Washington correspondent Jake Tapper once worked for Handgun Control, according to a piece he wrote when he worked for Salon News. His obvious bias greatly alarms SAF founder Alan M. Gottlieb.

"This is the same ABC News that rushed to the air this week to report that Republican House Speaker Denny Hastert is under investigation by the Justice Department, when the Justice Department said he wasn't," Gottlieb noted. "This is the same news network that added George Stephanopoulos, a former top aide to anti-gun President Bill Clinton. Now they've got a former staffer for an extremist gun control group reporting on firearms issues.

"It is no wonder why so many American citizens believe there is an institutional bias in the national press," Gottlieb continued. "MSNBC's Chris Matthews once worked for anti-gun Congressman Tip O'Neill and wrote speeches for Jimmy Carter. NBC's Tim Russert was chief of staff for anti-gun Senator Daniel Patrick Moynihan and was a counselor for Mario Cuomo, an avowed gun prohibitionist. Does anyone see a pattern here?"

SAF urges gun owners to express their disappointment to ABC News by e-mail at: support@abcnews.go.com , or via mail to ABC News, 7 West 66th Street, New York, NY 10023.
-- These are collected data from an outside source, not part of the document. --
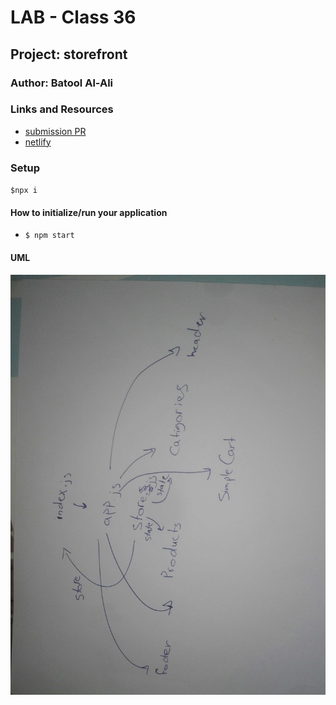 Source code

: # LAB - Class 36

## Project: storefront
### Author: Batool Al-Ali

### Links and Resources

- [submission PR](https://github.com/batool-alali-401-advanced-javascript/storefront/pull/4)
- [netlify](https://batool-store.netlify.app/)


### Setup
` $npx i `

#### How to initialize/run your application 
- `$ npm start`


#### UML
![UML Diagram](UML2.jpg)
"Tapper has an established anti-gun bias, and for a network that claims objectivity, having him report on gun-related stories is insulting," Gottlieb said. "What if he is assigned to cover this summer's conference on global gun control being held at the United Nations? I'm going to be there. Can I expect him to approach this subject with an open mind? His history with Handgun Control, and his writings in Salon tell me his mind is made up.

"Why is it that ABC does not include Tapper's affiliation with a gun control organization in his biographical information," Gottlieb wondered. "Is this to shield the network's bias against guns?


I was wondering about this last point myself. To me, leaving out this information is probably the most serious problem.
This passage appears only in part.